In honor of the publication’s 150th anniversary, Nature is rebroadcasting some of their best PastCast podcast episodes.
Most recently, the PastCast rebroadcast on 28 June revisited a story from the June 1876 issue that took the (then) recent arrival of a young Gorilla in England.
While today a report of an animal – even a particularly charismatic one such as a Gorilla – arriving in a modern European nation might merit only a passing glance (at most) by many, back in 1876, the species was only recently discovered, and debates about it and its relationship to humans were front page news, as well as rich fodder for the more popular side of culture.

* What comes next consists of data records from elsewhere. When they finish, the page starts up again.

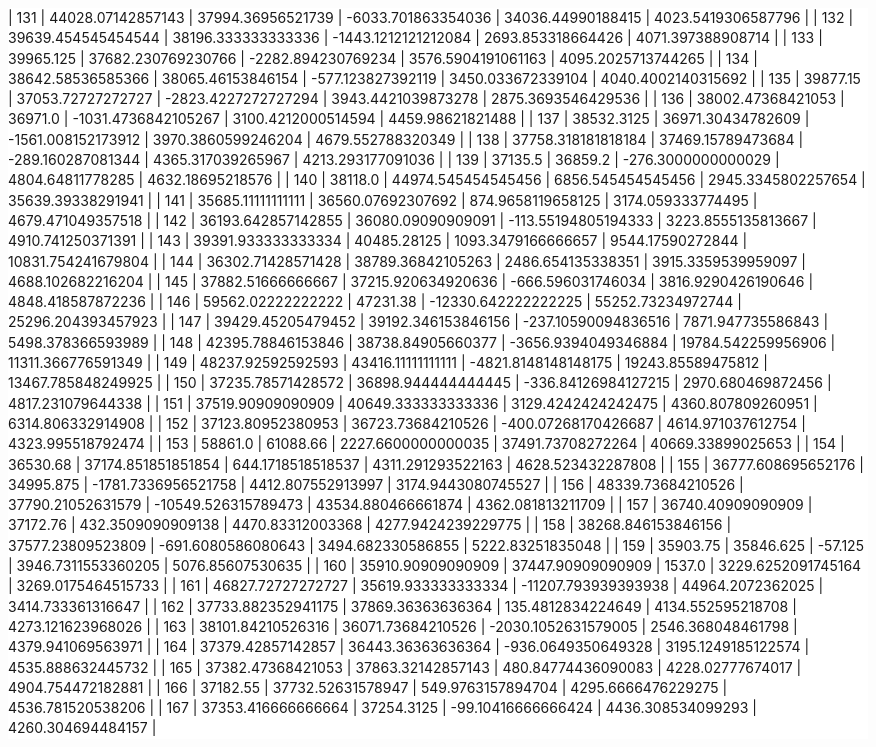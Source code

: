 | 131 | 44028.07142857143 | 37994.36956521739 | -6033.701863354036 | 34036.44990188415 | 4023.5419306587796 |
| 132 | 39639.454545454544 | 38196.333333333336 | -1443.1212121212084 | 2693.853318664426 | 4071.397388908714 |
| 133 | 39965.125 | 37682.230769230766 | -2282.894230769234 | 3576.5904191061163 | 4095.2025713744265 |
| 134 | 38642.58536585366 | 38065.46153846154 | -577.123827392119 | 3450.033672339104 | 4040.4002140315692 |
| 135 | 39877.15 | 37053.72727272727 | -2823.4227272727294 | 3943.4421039873278 | 2875.3693546429536 |
| 136 | 38002.47368421053 | 36971.0 | -1031.4736842105267 | 3100.4212000514594 | 4459.98621821488 |
| 137 | 38532.3125 | 36971.30434782609 | -1561.008152173912 | 3970.3860599246204 | 4679.552788320349 |
| 138 | 37758.318181818184 | 37469.15789473684 | -289.160287081344 | 4365.317039265967 | 4213.293177091036 |
| 139 | 37135.5 | 36859.2 | -276.3000000000029 | 4804.64811778285 | 4632.18695218576 |
| 140 | 38118.0 | 44974.545454545456 | 6856.545454545456 | 2945.3345802257654 | 35639.39338291941 |
| 141 | 35685.11111111111 | 36560.07692307692 | 874.9658119658125 | 3174.059333774495 | 4679.471049357518 |
| 142 | 36193.642857142855 | 36080.09090909091 | -113.55194805194333 | 3223.8555135813667 | 4910.741250371391 |
| 143 | 39391.933333333334 | 40485.28125 | 1093.3479166666657 | 9544.17590272844 | 10831.754241679804 |
| 144 | 36302.71428571428 | 38789.36842105263 | 2486.654135338351 | 3915.3359539959097 | 4688.102682216204 |
| 145 | 37882.51666666667 | 37215.920634920636 | -666.596031746034 | 3816.9290426190646 | 4848.418587872236 |
| 146 | 59562.02222222222 | 47231.38 | -12330.642222222225 | 55252.73234972744 | 25296.204393457923 |
| 147 | 39429.45205479452 | 39192.346153846156 | -237.10590094836516 | 7871.947735586843 | 5498.378366593989 |
| 148 | 42395.78846153846 | 38738.84905660377 | -3656.9394049346884 | 19784.542259956906 | 11311.366776591349 |
| 149 | 48237.92592592593 | 43416.11111111111 | -4821.8148148148175 | 19243.85589475812 | 13467.785848249925 |
| 150 | 37235.78571428572 | 36898.944444444445 | -336.84126984127215 | 2970.680469872456 | 4817.231079644338 |
| 151 | 37519.90909090909 | 40649.333333333336 | 3129.4242424242475 | 4360.807809260951 | 6314.806332914908 |
| 152 | 37123.80952380953 | 36723.73684210526 | -400.07268170426687 | 4614.971037612754 | 4323.995518792474 |
| 153 | 58861.0 | 61088.66 | 2227.6600000000035 | 37491.73708272264 | 40669.33899025653 |
| 154 | 36530.68 | 37174.851851851854 | 644.1718518518537 | 4311.291293522163 | 4628.523432287808 |
| 155 | 36777.608695652176 | 34995.875 | -1781.7336956521758 | 4412.807552913997 | 3174.9443080745527 |
| 156 | 48339.73684210526 | 37790.21052631579 | -10549.526315789473 | 43534.880466661874 | 4362.081813211709 |
| 157 | 36740.40909090909 | 37172.76 | 432.3509090909138 | 4470.83312003368 | 4277.9424239229775 |
| 158 | 38268.846153846156 | 37577.23809523809 | -691.6080586080643 | 3494.682330586855 | 5222.83251835048 |
| 159 | 35903.75 | 35846.625 | -57.125 | 3946.7311553360205 | 5076.85607530635 |
| 160 | 35910.90909090909 | 37447.90909090909 | 1537.0 | 3229.6252091745164 | 3269.0175464515733 |
| 161 | 46827.72727272727 | 35619.933333333334 | -11207.793939393938 | 44964.2072362025 | 3414.733361316647 |
| 162 | 37733.882352941175 | 37869.36363636364 | 135.4812834224649 | 4134.552595218708 | 4273.121623968026 |
| 163 | 38101.84210526316 | 36071.73684210526 | -2030.1052631579005 | 2546.368048461798 | 4379.941069563971 |
| 164 | 37379.42857142857 | 36443.36363636364 | -936.0649350649328 | 3195.1249185122574 | 4535.888632445732 |
| 165 | 37382.47368421053 | 37863.32142857143 | 480.84774436090083 | 4228.02777674017 | 4904.754472182881 |
| 166 | 37182.55 | 37732.52631578947 | 549.9763157894704 | 4295.6666476229275 | 4536.781520538206 |
| 167 | 37353.416666666664 | 37254.3125 | -99.10416666666424 | 4436.308534099293 | 4260.304694484157 |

Among the featured commentators in this PastCast is Monte Reel, author of the 2013 book Between Man and Beast; An Unlikely Explorer and the African Adventure that Took the Victorian World By Storm, which recounts the 1856 journey of Paul Du Chaillu into Africa in search of the then near-mythical gorilla and his return with sufficient specimens to not only to satisfy scientific curiosity but to vigorously fan the flames of the great debate on evolution.
Nature PastCasts are always interesting, but this one rises above the rest in bringing a number of now nearly forgotten cultural phenomena that arose and swirled around the discovery and public exhibition of the Gorilla – however be warned; the Gorilla Quadrille, explained and played during the PastCast, is quite possibly one of the most powerful ear-worms ever to be performed.